Mechanisms of West Nile virus pathogenesis in the central nervous system

West Nile virus (WNV) a neurotropic flavivirus that has emerged globally as a significant cause of viral encephalitis. The central aims of this thesis were to test whether type I IFN and interferon induced effectors restricted West Nile virus pathogenesis and to determine the mechanisms of West Nile virus-induced neuronal death. Type I IFN acts as a key innate defense against virus infection by upregulating an array of antiviral effector molecules and modulating cell survival. Mice lacking the type I IFN receptor were acutely susceptible to WNV infection and developed high viral loads associated with enhanced infection in normally resistant cell populations and peripheral tissues. The type I IFN response also independently modulated WNV pathogenesis in the CNS and increased survival of primary neurons. To begin to examine the downstream mechanisms by which IFN functions to inhibit WNV infection, studies were performed utilizing mice lacking two key IFN induced effectors, RNA-activated protein kinase (PKR) and the endoribonuclease RNase L (PKR -/- x RL-/-).
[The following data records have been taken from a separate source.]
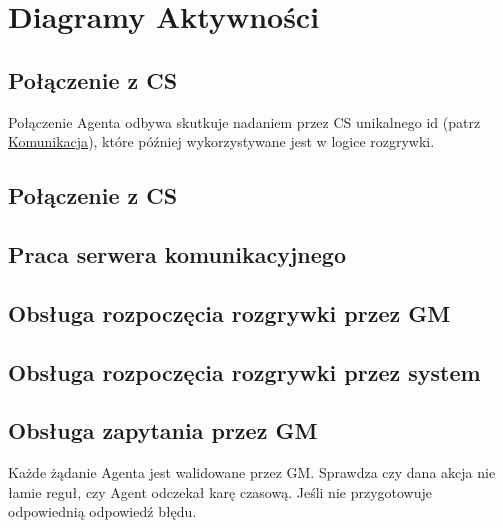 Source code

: \documentclass[../Dokumentacja.tex]{subfiles}
\begin{document}
\section{Diagramy Aktywności}
\subsection{Połączenie z CS}
Połączenie Agenta odbywa skutkuje nadaniem przez CS unikalnego id (patrz \hyperref[sec:komunikacja]{Komunikacja}),
które później wykorzystywane jest w logice rozgrywki.

\begin{landscape}
    \subsection{Połączenie z CS}
\end{landscape}

\subsection{Praca serwera komunikacyjnego}

\subsection{Obsługa rozpoczęcia rozgrywki przez GM}

\begin{landscape}
    \subsection{Obsługa rozpoczęcia rozgrywki przez system}
\end{landscape}

\subsection{Obsługa zapytania przez GM}
Każde żądanie Agenta jest walidowane przez GM. Sprawdza czy dana akcja nie łamie reguł, czy Agent odczekał karę czasową. Jeśli nie
przygotowuje odpowiednią odpowiedź błędu.
\end{document}
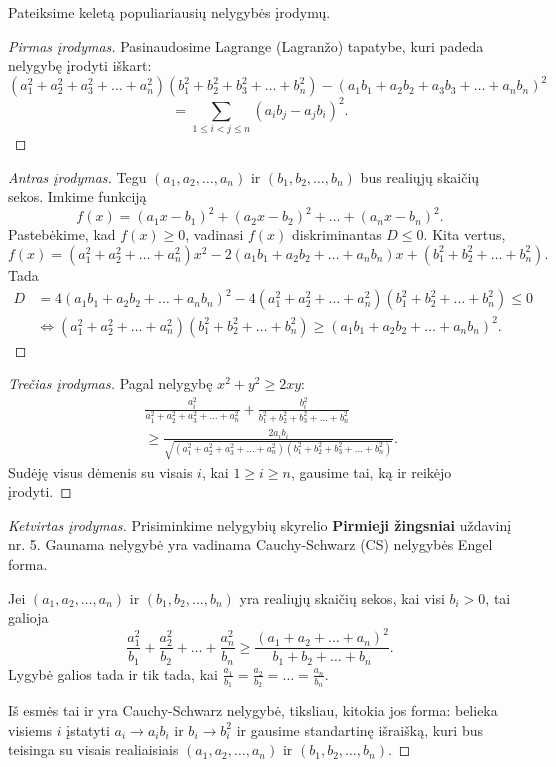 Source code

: Pateiksime keletą populiariausių nelygybės įrodymų.

\begin{proof}[Pirmas įrodymas]
  Pasinaudosime Lagrange (Lagranžo) tapatybe, kuri padeda nelygybę įrodyti
  iškart:
  $$(a_1^2+a_2^2+a_3^2+\ldots+a_n^2)(b_1^2+b_2^2+b_3^2+\ldots+b_n^2)-(a_1b_1+a_2b_2+a_3b_3+\ldots+a_nb_n)^2$$
  $$=\sum_{1\leq i< j\leq n}{(a_ib_j-a_jb_i)^2}.$$
\end{proof}

\begin{proof}[Antras įrodymas]
  Tegu $(a_1,a_2,\ldots,a_n)$ ir $(b_1,b_2,\ldots,b_n)$ bus realiųjų
  skaičių sekos. Imkime funkciją
  $$f(x)=(a_1x-b_1)^2+(a_2x-b_2)^2+\ldots+(a_nx-b_n)^2.$$
  Pastebėkime, kad $f(x)\geq0$, vadinasi $f(x)$ diskriminantas $D\leq0$. Kita
  vertus,
  $$f(x)=(a_1^2+a_2^2+\ldots+a_n^2)x^2-2(a_1b_1+a_2b_2+\ldots+a_nb_n)x+(b_1^2+b_2^2+\ldots+b_n^2).$$
  Tada
  \begin{align*}
    D&=4(a_1b_1+a_2b_2+\ldots+a_nb_n)^2-4(a_1^2+a_2^2+\ldots+a_n^2)(b_1^2+b_2^2+\ldots+b_n^2)\leq0\\
    &\Leftrightarrow(a_1^2+a_2^2+\ldots+a_n^2)(b_1^2+b_2^2+\ldots+b_n^2)\geq(a_1b_1+a_2b_2+\ldots+a_nb_n)^2.
  \end{align*}
\end{proof}

\begin{proof}[Trečias įrodymas]
  Pagal nelygybę $x^2+y^2\geq2xy$:
  \begin{eqnarray*}&&\frac{a_i^2}{a_1^2+a_2^2+a_3^2+\ldots+a_n^2}+\frac{b_i^2}{b_1^2+b_2^2+b_3^2+\ldots+b_n^2}\\
    &&\geq\frac{2a_ib_i}{\sqrt{(a_1^2+a_2^2+a_3^2+\ldots+a_n^2)(b_1^2+b_2^2+b_3^2+\ldots+b_n^2)}}.
  \end{eqnarray*}
  Sudėję visus dėmenis su visais $i$, kai $1\geq i \geq n$, gausime tai,
  ką ir reikėjo įrodyti.
\end{proof}

\begin{proof}[Ketvirtas įrodymas]
  Prisiminkime nelygybių skyrelio \textbf{Pirmieji žingsniai} uždavinį nr. 5.
  Gaunama nelygybė yra vadinama Cauchy-Schwarz (CS) nelygybės Engel forma.

  \begin{thm}
    Jei $(a_1,a_2,\ldots,a_n)$ ir $(b_1,b_2,\ldots,b_n)$ yra realiųjų skaičių sekos, kai visi $b_i>0$, tai galioja
$$\frac{a_1^2}{b_1}+\frac{a_2^2}{b_2}+\ldots+\frac{a_n^2}{b_n}\geq\frac{(a_1+a_2+\ldots+a_n)^2}{b_1+b_2+\ldots+b_n}.$$
    Lygybė galios tada ir tik tada, kai $\frac{a_1}{b_1}=\frac{a_2}{b_2}=\ldots=\frac{a_n}{b_n}.$
  \end{thm}

  Iš esmės tai ir yra Cauchy-Schwarz nelygybė, tiksliau, kitokia jos forma:
  belieka visiems $i$ įstatyti $a_i\rightarrow a_ib_i$ ir $b_i\rightarrow
  b_i^2$ ir gausime standartinę išraišką, kuri bus teisinga su visais
  realiaisiais $(a_1,a_2,\ldots,a_n)$ ir $(b_1,b_2,\ldots,b_n)$.
\end{proof}

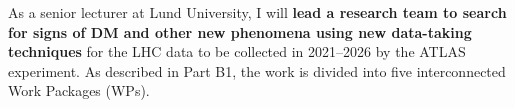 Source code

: As a senior lecturer at Lund University, I will \textbf{lead a research team to search for signs of DM and other new phenomena using new data-taking techniques} for the LHC data to be collected in 2021--2026 by the ATLAS experiment. 
As described in Part B1, the work is divided into five interconnected Work Packages (WPs). %


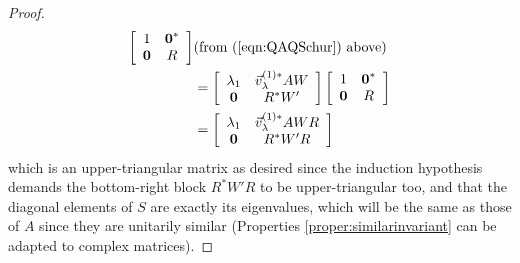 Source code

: \begin{proof}
\begin{align}
\left[\begin{array}{cc}
1 & \textbf{0}^* \\
\textbf{0} & R
\end{array}\right] & \text{(from (\ref{eqn:QAQSchur}) above)} \nonumber \\
&=
\left[\begin{array}{cc}
\lambda_1 & \vec{v}_\lambda^{(1)*}AW \\
\textbf{0} & R^*W'
\end{array}\right]
\left[\begin{array}{cc}
1 & \textbf{0}^* \\
\textbf{0} & R
\end{array}\right] \nonumber \\
&=
\left[\begin{array}{cc}
\lambda_1 & \vec{v}_\lambda^{(1)*}AWR \\
\textbf{0} & R^*W'R
\end{array}\right]
\end{align}
which is an upper-triangular matrix as desired since the induction hypothesis demands the bottom-right block $R^*W'R$ to be upper-triangular too, and that the diagonal elements of $S$ are exactly its eigenvalues, which will be the same as those of $A$ since they are unitarily similar (Properties \ref{proper:similarinvariant} can be adapted to complex matrices). 
\end{proof}

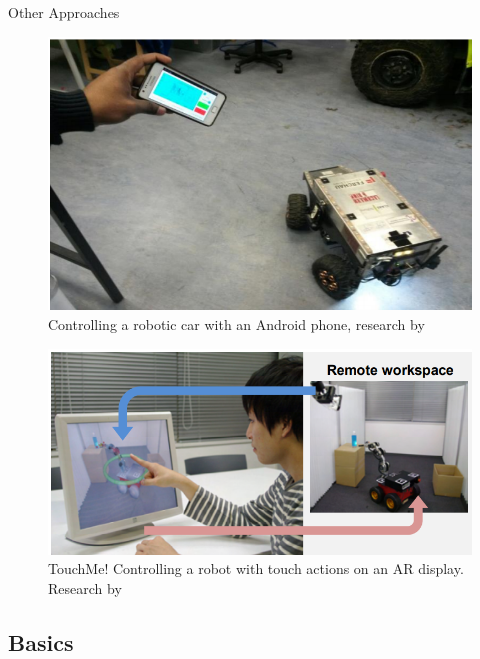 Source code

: \documentclass[t]{beamer}
\begin{document}
\begin{frame}{Other Approaches}

\begin{minipage}{0.49\linewidth}
\begin{figure}
	\includegraphics[width=\linewidth]{assets/pres/akupati.png}
	\caption{Controlling a robotic car with an Android phone, research by \citeauthor{Akupati2017}\cite{Akupati2017}}
\end{figure}
\end{minipage}
\begin{minipage}{0.49\linewidth}
\begin{figure}
	\includegraphics[width=\linewidth]{assets/pres/touchme.png}
	\caption{TouchMe! Controlling a robot with touch actions on an AR display. Research by \citeauthor{Hashimoto2013}\cite{Hashimoto2013}}
\end{figure}
\end{minipage}

\end{frame}

\subsection{Basics}
\end{document}
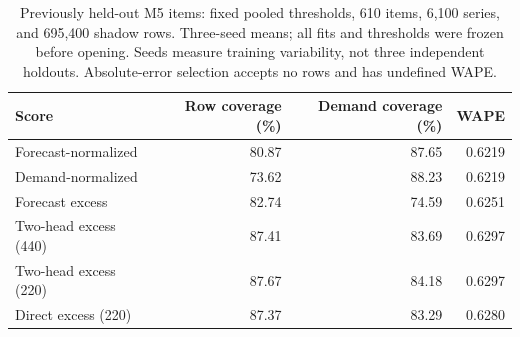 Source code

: \begin{table}[t]
\centering\small
\caption{Previously held-out M5 items: fixed pooled thresholds, 610 items, 6,100 series, and 695,400 shadow rows. Three-seed means; all fits and thresholds were frozen before opening. Seeds measure training variability, not three independent holdouts. Absolute-error selection accepts no rows and has undefined WAPE.}
\label{tab:m5guardian}
\begin{tabular}{lrrr}\toprule
Score & Row coverage (\%) & Demand coverage (\%) & WAPE\\\midrule
Forecast-normalized & 80.87 & 87.65 & 0.6219 \\
Demand-normalized & 73.62 & 88.23 & 0.6219 \\
Forecast excess & 82.74 & 74.59 & 0.6251 \\
Two-head excess (440) & 87.41 & 83.69 & 0.6297 \\
Two-head excess (220) & 87.67 & 84.18 & 0.6297 \\
Direct excess (220) & 87.37 & 83.29 & 0.6280 \\
\bottomrule\end{tabular}
\end{table}
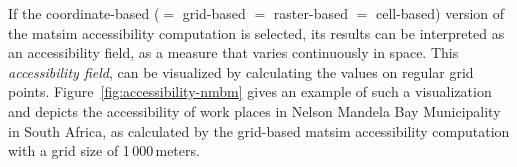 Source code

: %
%
%

If the coordinate-based ($=$ grid-based $=$ raster-based $=$ cell-based) version of the \gls{matsim} accessibility
computation is selected, its results can be interpreted as an accessibility field, \ie as a measure
that varies continuously in space. This \emph{accessibility field}, can be visualized by calculating
the values on regular grid points. Figure~\ref{fig:accessibility-nmbm} gives an example of such a
visualization and depicts the accessibility of work places in Nelson Mandela Bay Municipality in South
Africa, as calculated by the grid-based \gls{matsim} accessibility computation with a grid size 
of 1\,000\,meters.

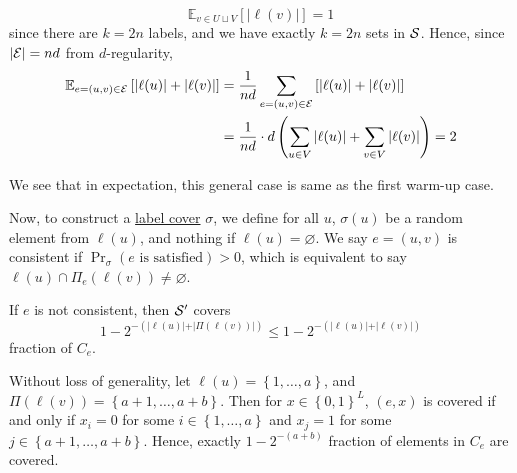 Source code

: \begin{enumerate}[(a)]
	      \[
		      \mathbb{E}_{v\in U \sqcup V}\left[ \vert \ell (v) \vert \right] = 1
	      \]
	      since there are \(k=2n\) labels, and we have exactly \(k=2n\) sets in \(\mathcal{\MakeUppercase{s}} \). Hence, since \(\vert \mathcal{\MakeUppercase{e}}  \vert = nd \) from \(d\)-regularity,
	      \[
		      \begin{split}
			      \mathbb{E}_{e=(u, v)\in \mathcal{\MakeUppercase{e}} }\left[ \vert \ell (u) \vert + \vert \ell (v) \vert \right]
			      &= \frac{1}{nd} \sum_{e=(u, v)\in \mathcal{\MakeUppercase{e}} } \left[ \vert \ell (u) \vert + \vert \ell (v) \vert  \right]\\
			      &= \frac{1}{nd}\cdot d \left( \sum_{u\in V} \vert \ell (u) \vert + \sum_{v\in V} \vert \ell (v) \vert \right)
			      = 2
		      \end{split}
	      \]
	      \begin{intuition}
		      We see that in expectation, this general case is same as the first warm-up case.
	      \end{intuition}
	      Now, to construct a \hyperref[prb:label-cover]{label cover} \(\sigma \), we define for all \(u\), \(\sigma (u)\) be a random element from \(\ell (u)\), and nothing if \(\ell (u) = \varnothing \). We say \(e=(u, v)\) is consistent if \(\Pr_{\sigma }(e \text{ is satisfied} ) > 0\), which is equivalent to say \(\ell (u) \cap \Pi _e(\ell (v)) \neq \varnothing \).
	      \begin{claim}
		      If \(e\) is not consistent, then \(\mathcal{\MakeUppercase{S}} ^\prime \) covers
		      \[
			      1 - 2^{- (\vert \ell (u) \vert + \vert \Pi (\ell (v)) \vert )} \leq 1 - 2^{- (\vert \ell (u) \vert + \vert \ell (v) \vert )}
		      \]
		      fraction of \(C_e\).
	      \end{claim}
	      \begin{explanation}
		      Without loss of generality, let \(\ell (u) = \left\{ 1, \ldots , a  \right\} \), and \(\Pi (\ell (v)) = \left\{ a+1, \ldots , a+b \right\} \). Then for \(x\in \left\{ 0, 1 \right\} ^L\), \((e, x)\) is covered if and only if \(x_i = 0\) for some \(i\in \left\{ 1, \ldots , a  \right\} \) and \(x_j = 1\) for some \(j\in \left\{ a+1, \ldots , a+b  \right\} \). Hence, exactly \(1-2^{-(a+b)}\) fraction of elements in \(C_e\) are covered.
	      \end{explanation}


\end{enumerate}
PKR-/- x RL-/- mice were highly susceptible to subcutaneous WNV infection and had increased viral loads in the peripheral tissues. A deficiency in PKR and RNase L resulted in decreased IFN-mediated inhibition of WNV in primary macrophages and some neuronal cell types. These data demonstrate that type I IFN and IFN induced effectors control WNV infection by restricting tropism in a cell-specific manner, reducing viral burden, and preventing death of infected neurons. To examine the mechanisms of WNV-induced neuronal death and the importance of apoptosis in pathogenesis, we evaluated the role of a key apoptotic regulator, caspase-3. WNV infection induced caspase-3 activation and apoptosis in the brains of wild-type mice. Caspase-3-/- mice were more resistant to lethal WNV infection, and this was associated with decreased neuronal death in the CNS. Analogously, primary CNS-derived neurons demonstrated caspase-3 activation and apoptosis after WNV infection, and treatment with caspase inhibitors or a genetic deficiency in caspase-3 significantly decreased virus-induced death. These studies establish that caspase-3 dependent apoptosis contributes to the pathogenesis of lethal WNV encephalitis. Taken together, these findings suggest novel therapeutics that bolster type I IFN responses or inhibit apoptotic processes may restrict WNV-induced CNS injury.